Re: Unable to process a poor quality image

Posted: 2017-09-21T22:03:40-07:00
by sekhar.hari
Thanks for a quick reply. Is there a way to increase the font size using IM while the resolution is increased through -density 300 (or maybe -density 400)?

Cheers,
Sekhar H.

Re: Unable to process a poor quality image

Posted: 2017-09-21T22:16:10-07:00
by fmw42
If you had scanned it as PDF, you could increase the density. But not when it is scanned as a raster image.

Re: Unable to process a poor quality image

Posted: 2017-09-21T22:48:29-07:00
by ozbigben
You would need to scan it at twice the resolution (at least). Other OCR programs will recognise text in the images but the low resolution will reduce accuracy. Most recordkeeping standards require at least 200dpi as a minimum (~2400px for an A4 page) with most OCR engines operating best with 400dpi images. You can't restore fidelity to the shape of characters by upsampling.

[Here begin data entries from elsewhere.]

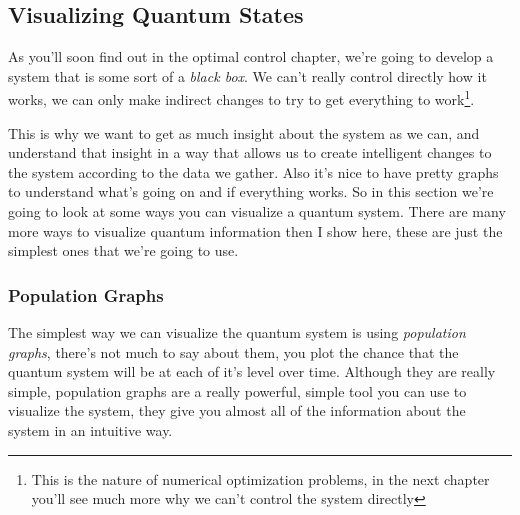 \documentclass[english, a4paper, 12pt, twoside]{article}
\numberwithin{equation}{section} %
\begin{document}
\subsection{Visualizing Quantum States}
As you'll soon find out in the optimal control chapter, we're going to develop a system that is some sort of a \textit{black box}. We can't really control directly how it works, we can only make indirect changes to try to get everything to work\footnote{This is the nature of numerical optimization problems, in the next chapter you'll see much more why we can't control the system directly}.

This is why we want to get as much insight about the system as we can, and understand that insight in a way that allows us to create intelligent changes to the system according to the data we gather. Also it's nice to have pretty graphs to understand what's going on and if everything works. So in this section we're going to look at some ways you can visualize a quantum system. There are many more ways to visualize quantum information then I show here, these are just the simplest ones that we're going to use.

\subsubsection{Population Graphs}
The simplest way we can visualize the quantum system is using \textit{population graphs}, there's not much to say about them, you plot the chance that the quantum system will be at each of it's level over time. Although they are really simple, population graphs are a really powerful, simple tool you can use to visualize the system, they give you almost all of the information about the system in an intuitive way.
\end{document}
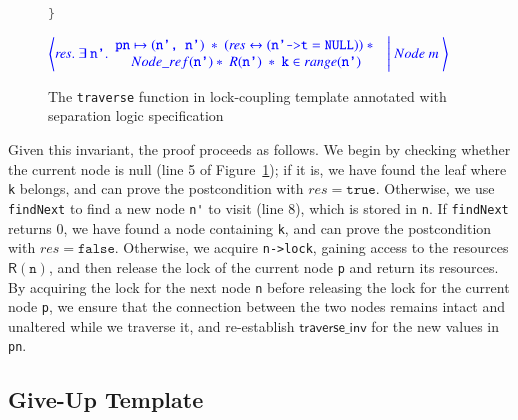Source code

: \documentclass[a4paper,UKenglish,cleveref, autoref, thm-restate]{lipics-v2021}
\newcommand{\treerep}{\ensuremath{\mathsf{Node}}}
\newcommand{\nodeboxrep}{\ensuremath{\mathsf{Node\_ref}}}
\newcommand{\wm}[1]{\textbf{\textcolor{violet}{[William: #1]}}}
\begin{document}
\begin{figure}[h]
\begin{lstlisting}[language = C, style=myStyle, mathescape=true]
}  \end{lstlisting}
	$\color{blue}
	\left\langle \mathit{res}. \ \exists \  \texttt{n'}.
	\begin{array}{c} \texttt{pn} \mapsto (\texttt{n', n'}) \ \ast 
		\ (\mathit{res} \leftrightarrow (\texttt{n'->t} = \texttt{NULL}))  \ \ast \ \\ \nodeboxrep(\texttt{n'}) \ast \ \mathsf{R}(\texttt{n'})\ \ast \ \texttt{k} \in \mathsf{range}(\texttt{n'})
	\end{array}
	\ \Bigg| \ \treerep\ m \
	\right\rangle$
	\caption{The \texttt{traverse} function in lock-coupling template annotated with separation logic specification}
	\label{proof_lock_traverse}
\end{figure}

Given this invariant, the proof proceeds as follows. %
We begin by checking whether the current node is null (line 5 of Figure~\ref{proof_lock_traverse}); if it is, we have found the leaf where \lstinline{k} belongs, and can prove the postcondition with $\mathit{res} = \texttt{true}$. Otherwise, we use \lstinline{findNext} to find a new node \lstinline{n'} to visit (line 8), which is stored in \lstinline{n}. If \lstinline{findNext} returns 0, we have found a node containing \lstinline{k}, and can prove the postcondition with $\mathit{res} = \mathtt{false}$. Otherwise, we acquire \lstinline{n->lock}, gaining access to the resources $\mathsf{R}(\texttt{n})$, and then release the lock of the current node \texttt{p} and return its resources. %
By acquiring the lock for the next node \texttt{n} before releasing the lock for the current node \texttt{p}, we ensure that the connection between the two nodes remains intact and unaltered while we traverse it, and re-establish $\mathsf{traverse\_inv}$ for the new values in \lstinline{pn}. 


\subsection{Give-Up Template}
\label{give-up-algo}
\end{document}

Re: Unable to process a poor quality image

Posted: 2017-09-21T22:49:48-07:00
by sekhar.hari
If I convert the images to PDF using IM, would it be possible to increase the density?

Thanks,
Sekhar H.

Re: Unable to process a poor quality image

Posted: 2017-09-22T05:16:12-07:00
by GeeMack
sekhar.hari wrote: 2017-09-21T22:49:48-07:00If I convert the images to PDF using IM, would it be possible to increase the density?
In a word, no. As fmw42 already mentioned, you can't reliably repair the quality of text in a scanned image if it's already too low of a resolution to start with.